Problem requirements:
Write out the whole listing below exactly, skipping each picture.

The data:
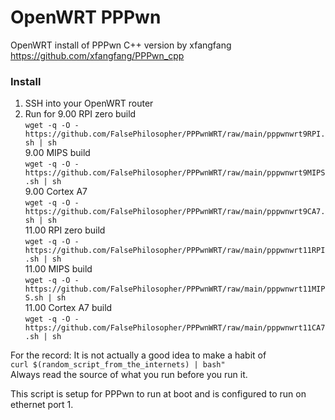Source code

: # OpenWRT PPPwn

OpenWRT install of PPPwn C++ version by xfangfang https://github.com/xfangfang/PPPwn_cpp

### Install 
1. SSH into your OpenWRT router  
2. Run for 9.00 RPI zero build  
`wget -q -O - https://github.com/FalsePhilosopher/PPPwnWRT/raw/main/pppwnwrt9RPI.sh | sh`  
9.00 MIPS build  
`wget -q -O - https://github.com/FalsePhilosopher/PPPwnWRT/raw/main/pppwnwrt9MIPS.sh | sh`  
9.00 Cortex A7  
`wget -q -O - https://github.com/FalsePhilosopher/PPPwnWRT/raw/main/pppwnwrt9CA7.sh | sh`  
11.00 RPI zero build  
`wget -q -O - https://github.com/FalsePhilosopher/PPPwnWRT/raw/main/pppwnwrt11RPI.sh | sh`  
11.00 MIPS build  
`wget -q -O - https://github.com/FalsePhilosopher/PPPwnWRT/raw/main/pppwnwrt11MIPS.sh | sh`  
11.00 Cortex A7 build  
`wget -q -O - https://github.com/FalsePhilosopher/PPPwnWRT/raw/main/pppwnwrt11CA7.sh | sh`  

For the record: It is not actually a good idea to make a habit of  
`curl $(random_script_from_the_internets) | bash"`  
Always read the source of what you run before you run it.

This script is setup for PPPwn to run at boot and is configured to run on ethernet port 1.
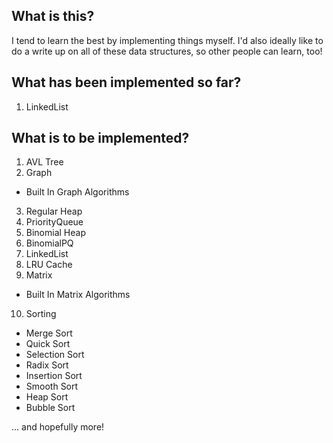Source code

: ## What is this?

I tend to learn the best by implementing things myself. 
I'd also ideally like to do a write up on all of these data structures, so other people can learn, too!

## What has been implemented so far? 

1. LinkedList

## What is to be implemented?

1. AVL Tree
2. Graph
  - Built In Graph Algorithms
3. Regular Heap
4. PriorityQueue
5. Binomial Heap
6. BinomialPQ
7. LinkedList
8. LRU Cache
9. Matrix
  - Built In Matrix Algorithms
10. Sorting
  - Merge Sort
  - Quick Sort
  - Selection Sort
  - Radix Sort
  - Insertion Sort
  - Smooth Sort
  - Heap Sort
  - Bubble Sort

... and hopefully more!
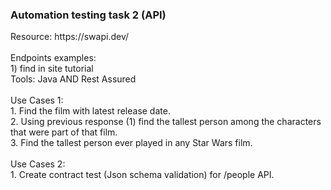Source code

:<h3> Automation testing task 2 (API) </h3>
Resource: https://swapi.dev/ <br/>
<br/>
Endpoints examples: <br/>
1) find in site tutorial<br/>
Tools: Java AND Rest Assured <br/>
<br/>
Use Cases 1: <br/>
1. Find the film with latest release date. <br/> 
2. Using previous response (1) find the tallest person among the characters that
were part of that film. <br/>
3. Find the tallest person ever played in any Star Wars film. <br/>
<br/>
Use Cases 2: <br/>
1. Create contract test (Json schema validation) for /people API. <br/>
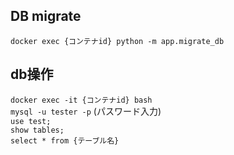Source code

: ## DB migrate
`docker exec {コンテナid} python -m app.migrate_db`

## db操作
`docker exec -it {コンテナid} bash`  
`mysql -u tester -p`  (パスワード入力)  
`use test;`  
`show tables;`  
`select * from {テーブル名}`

Answer to the exercise:
Source code

: # OpenWRT PPPwn

OpenWRT install of PPPwn C++ version by xfangfang https://github.com/xfangfang/PPPwn_cpp

### Install 
1. SSH into your OpenWRT router  
2. Run for 9.00 RPI zero build  
`wget -q -O - https://github.com/FalsePhilosopher/PPPwnWRT/raw/main/pppwnwrt9RPI.sh | sh`  
9.00 MIPS build  
`wget -q -O - https://github.com/FalsePhilosopher/PPPwnWRT/raw/main/pppwnwrt9MIPS.sh | sh`  
9.00 Cortex A7  
`wget -q -O - https://github.com/FalsePhilosopher/PPPwnWRT/raw/main/pppwnwrt9CA7.sh | sh`  
11.00 RPI zero build  
`wget -q -O - https://github.com/FalsePhilosopher/PPPwnWRT/raw/main/pppwnwrt11RPI.sh | sh`  
11.00 MIPS build  
`wget -q -O - https://github.com/FalsePhilosopher/PPPwnWRT/raw/main/pppwnwrt11MIPS.sh | sh`  
11.00 Cortex A7 build  
`wget -q -O - https://github.com/FalsePhilosopher/PPPwnWRT/raw/main/pppwnwrt11CA7.sh | sh`  

For the record: It is not actually a good idea to make a habit of  
`curl $(random_script_from_the_internets) | bash"`  
Always read the source of what you run before you run it.

This script is setup for PPPwn to run at boot and is configured to run on ethernet port 1.
Source code

: ## What is this?

I tend to learn the best by implementing things myself. 
I'd also ideally like to do a write up on all of these data structures, so other people can learn, too!

## What has been implemented so far? 

1. LinkedList

## What is to be implemented?

1. AVL Tree
2. Graph
  - Built In Graph Algorithms
3. Regular Heap
4. PriorityQueue
5. Binomial Heap
6. BinomialPQ
7. LinkedList
8. LRU Cache
9. Matrix
  - Built In Matrix Algorithms
10. Sorting
  - Merge Sort
  - Quick Sort
  - Selection Sort
  - Radix Sort
  - Insertion Sort
  - Smooth Sort
  - Heap Sort
  - Bubble Sort

... and hopefully more!
Source code

:<h3> Automation testing task 2 (API) </h3>
Resource: https://swapi.dev/ <br/>
<br/>
Endpoints examples: <br/>
1) find in site tutorial<br/>
Tools: Java AND Rest Assured <br/>
<br/>
Use Cases 1: <br/>
1. Find the film with latest release date. <br/> 
2. Using previous response (1) find the tallest person among the characters that
were part of that film. <br/>
3. Find the tallest person ever played in any Star Wars film. <br/>
<br/>
Use Cases 2: <br/>
1. Create contract test (Json schema validation) for /people API. <br/>
Source code

: ## DB migrate
`docker exec {コンテナid} python -m app.migrate_db`

## db操作
`docker exec -it {コンテナid} bash`  
`mysql -u tester -p`  (パスワード入力)  
`use test;`  
`show tables;`  
`select * from {テーブル名}`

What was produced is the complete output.